### STORED DATA
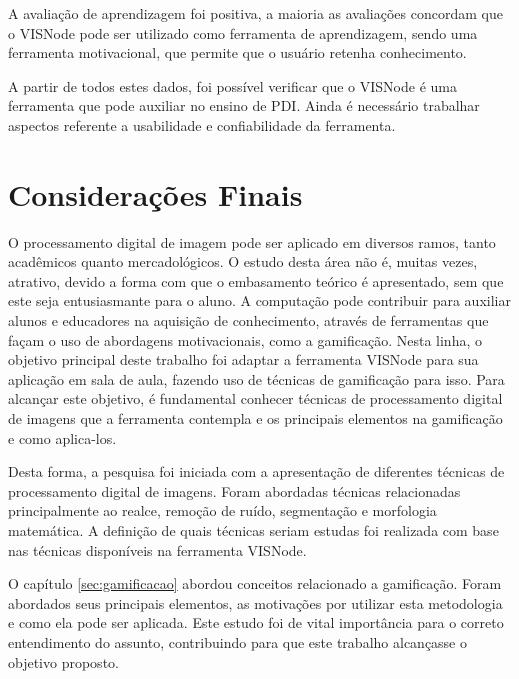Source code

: \documentclass[
	12pt,				%
	oneside,			%
	a4paper,			%
	english,			%
	french,				%
	spanish,			%
	brazil,				%
	]{abntex2}
\begin{document}
A avaliação de aprendizagem foi positiva, a maioria as avaliações concordam que o VISNode pode ser utilizado como ferramenta de aprendizagem, sendo uma ferramenta motivacional, que permite que o usuário retenha conhecimento.

A partir de todos estes dados, foi possível verificar que o VISNode é uma ferramenta que pode auxiliar no ensino de PDI. Ainda é necessário trabalhar aspectos referente a usabilidade e confiabilidade da ferramenta.

% 

\chapter[Considerações Finais]{Considerações Finais}

O processamento digital de imagem pode ser aplicado em diversos ramos, tanto acadêmicos quanto mercadológicos. O estudo desta área não é, muitas vezes, atrativo, devido a forma com que o embasamento teórico é apresentado, sem que este seja entusiasmante para o aluno. A computação pode contribuir para auxiliar alunos e educadores na aquisição de conhecimento, através de ferramentas que façam o uso de abordagens motivacionais, como a gamificação. Nesta linha, o objetivo principal deste trabalho foi adaptar a ferramenta VISNode para sua aplicação em sala de aula, fazendo uso de técnicas de gamificação para isso. Para alcançar este objetivo, é fundamental conhecer técnicas de processamento digital de imagens que a ferramenta contempla e os principais elementos na gamificação e como aplica-los.

Desta forma, a pesquisa foi iniciada com a apresentação de diferentes técnicas de processamento digital de imagens. Foram abordadas técnicas relacionadas principalmente ao realce, remoção de ruído, segmentação e morfologia matemática. A definição de quais técnicas seriam estudas foi realizada com base nas técnicas disponíveis na ferramenta VISNode.

O capítulo \ref{sec:gamificacao} abordou conceitos relacionado a gamificação. Foram abordados seus principais elementos, as motivações por utilizar esta metodologia e como ela pode ser aplicada. Este estudo foi de vital importância para o correto entendimento do assunto, contribuindo para que este trabalho alcançasse o objetivo proposto.
\end{document}

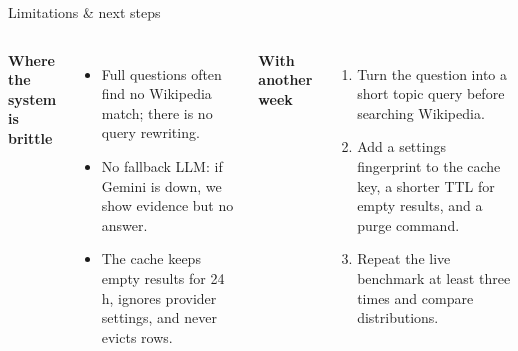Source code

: \documentclass[aspectratio=169,11pt]{beamer}
\begin{document}
\begin{frame}{Limitations \& next steps}
  \begin{columns}[T,onlytextwidth]
  {\large\bfseries\color{amber}Where the system is brittle}
  \begin{itemize}\setlength\itemsep{0.5em}
    \item Full questions often find no Wikipedia match; there is no query rewriting.
    \item No fallback LLM: if Gemini is down, we show evidence but no answer.
    \item The cache keeps empty results for 24\,h, ignores provider settings, and never
      evicts rows.
  \end{itemize}

  {\large\bfseries\color{ok}With another week}
  \begin{enumerate}\setlength\itemsep{0.5em}
    \item Turn the question into a short topic query before searching Wikipedia.
    \item Add a settings fingerprint to the cache key, a shorter TTL for empty results, and a
      purge command.
    \item Repeat the live benchmark at least three times and compare distributions.
  \end{enumerate}
  \end{columns}
\end{frame}
\end{document}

### WORK ORDER
Each line from the one containing "results, and a" through the end of the material must be output exactly, and no other line.

### EXERCISE OUTPUT
    \item Add a settings fingerprint to the cache key, a shorter TTL for empty results, and a
      purge command.
    \item Repeat the live benchmark at least three times and compare distributions.
  \end{enumerate}
  \end{columns}
\end{frame}
\end{document}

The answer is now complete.